By the way, different from Eddie, I took a more cooperative approach to my “bilateral relations,” cultivating “win-win” ties with friends, teachers, and mentors, which landed me on an educational and career path I love. I heard second-hand, but cannot verify, that Eddie eventually ended up in prison.
What "other friends" are there to be had? The main antagonists that you might be alluding to are all facing some form of their own existential threats - most of which are internal and self-inflicted. None of them really are in a position to offer anything of durable value to our current allies and partners. Russia is bankrupt; China's Belt and Road has been called out globally for what it really is and their economy is levered 3x as much as our own; Iran and North Korea are tittering on the verge of complete regime collapse.
With the exception of the UK, the major states of the EU are tacking towards their own forms of nationalism slightly out of sync timeframe-wise from the US. The current ruling party in the US (I dare not call them Republicans because they don't resemble anything like the party I'm familiar with) will reliably overplay and misread its "mandate" as so many administrations - of both political persuasions - have done over our modern history.

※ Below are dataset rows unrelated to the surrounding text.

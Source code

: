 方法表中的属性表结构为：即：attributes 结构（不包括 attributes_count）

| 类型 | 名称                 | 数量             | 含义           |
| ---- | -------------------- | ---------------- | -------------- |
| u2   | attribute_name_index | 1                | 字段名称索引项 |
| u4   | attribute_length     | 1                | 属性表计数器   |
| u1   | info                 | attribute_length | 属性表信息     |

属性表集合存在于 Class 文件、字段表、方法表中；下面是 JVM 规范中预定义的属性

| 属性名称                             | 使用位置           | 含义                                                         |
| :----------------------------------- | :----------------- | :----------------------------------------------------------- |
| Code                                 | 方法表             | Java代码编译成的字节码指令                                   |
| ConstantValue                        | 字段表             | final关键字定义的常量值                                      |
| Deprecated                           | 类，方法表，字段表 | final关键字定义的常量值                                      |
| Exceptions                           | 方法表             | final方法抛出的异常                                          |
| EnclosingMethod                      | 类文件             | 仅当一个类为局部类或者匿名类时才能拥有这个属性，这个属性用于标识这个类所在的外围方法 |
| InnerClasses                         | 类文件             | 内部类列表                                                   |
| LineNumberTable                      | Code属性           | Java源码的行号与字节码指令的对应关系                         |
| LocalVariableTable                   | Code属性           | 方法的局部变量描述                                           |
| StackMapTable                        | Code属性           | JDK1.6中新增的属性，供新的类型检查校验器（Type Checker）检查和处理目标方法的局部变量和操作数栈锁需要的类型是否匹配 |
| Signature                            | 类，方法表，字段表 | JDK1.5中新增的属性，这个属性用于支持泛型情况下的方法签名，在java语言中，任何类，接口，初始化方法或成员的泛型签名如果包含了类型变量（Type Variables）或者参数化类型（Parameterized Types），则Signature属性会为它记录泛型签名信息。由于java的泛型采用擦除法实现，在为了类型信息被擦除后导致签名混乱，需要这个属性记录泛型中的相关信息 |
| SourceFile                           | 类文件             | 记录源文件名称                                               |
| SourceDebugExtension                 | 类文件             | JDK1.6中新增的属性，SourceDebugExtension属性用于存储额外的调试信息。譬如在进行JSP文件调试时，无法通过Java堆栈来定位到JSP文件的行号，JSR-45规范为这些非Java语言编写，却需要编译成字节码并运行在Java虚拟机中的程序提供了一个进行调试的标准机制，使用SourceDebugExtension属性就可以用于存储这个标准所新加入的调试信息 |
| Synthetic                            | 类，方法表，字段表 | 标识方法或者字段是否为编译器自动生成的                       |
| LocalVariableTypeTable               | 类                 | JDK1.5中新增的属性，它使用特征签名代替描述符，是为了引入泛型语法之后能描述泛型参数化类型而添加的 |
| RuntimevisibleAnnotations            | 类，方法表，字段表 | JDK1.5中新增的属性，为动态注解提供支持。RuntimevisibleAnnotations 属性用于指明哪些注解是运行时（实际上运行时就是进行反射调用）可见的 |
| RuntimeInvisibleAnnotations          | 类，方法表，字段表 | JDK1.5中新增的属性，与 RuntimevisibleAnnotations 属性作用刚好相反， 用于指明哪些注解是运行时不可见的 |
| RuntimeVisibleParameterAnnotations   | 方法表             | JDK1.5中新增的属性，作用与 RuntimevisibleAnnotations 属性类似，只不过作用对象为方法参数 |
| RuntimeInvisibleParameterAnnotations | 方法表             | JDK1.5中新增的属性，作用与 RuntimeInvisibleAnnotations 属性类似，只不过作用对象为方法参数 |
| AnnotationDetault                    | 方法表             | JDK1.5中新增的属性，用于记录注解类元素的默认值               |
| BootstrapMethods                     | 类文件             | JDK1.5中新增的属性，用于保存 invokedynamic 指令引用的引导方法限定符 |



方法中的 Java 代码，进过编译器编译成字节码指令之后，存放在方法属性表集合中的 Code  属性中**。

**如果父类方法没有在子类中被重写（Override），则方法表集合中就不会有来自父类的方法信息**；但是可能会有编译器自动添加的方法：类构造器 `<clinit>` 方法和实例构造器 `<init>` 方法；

We're already seeing it happen in real time.
Count on midterms to reset the political landscape, as they almost always do. And should the Democrats be able to stop their seemingly endless tendancy toward political self-immolation, their re-ascendency is just about guaranteed.
So, our allies and friends are likely just going to wait us out. A political form of shadow-boxing, if you like.
The art of diplomacy is to get another nation to do what you want them to do. Madeline Albright
Diplomacy isn't just about friendly conversations and agreements, but also about advancing a nation's interests and achieving its objectives on the international stage. This can involve negotiation, persuasion, compromise, and sometimes even applying pressure to influence other countries' decisions and actions.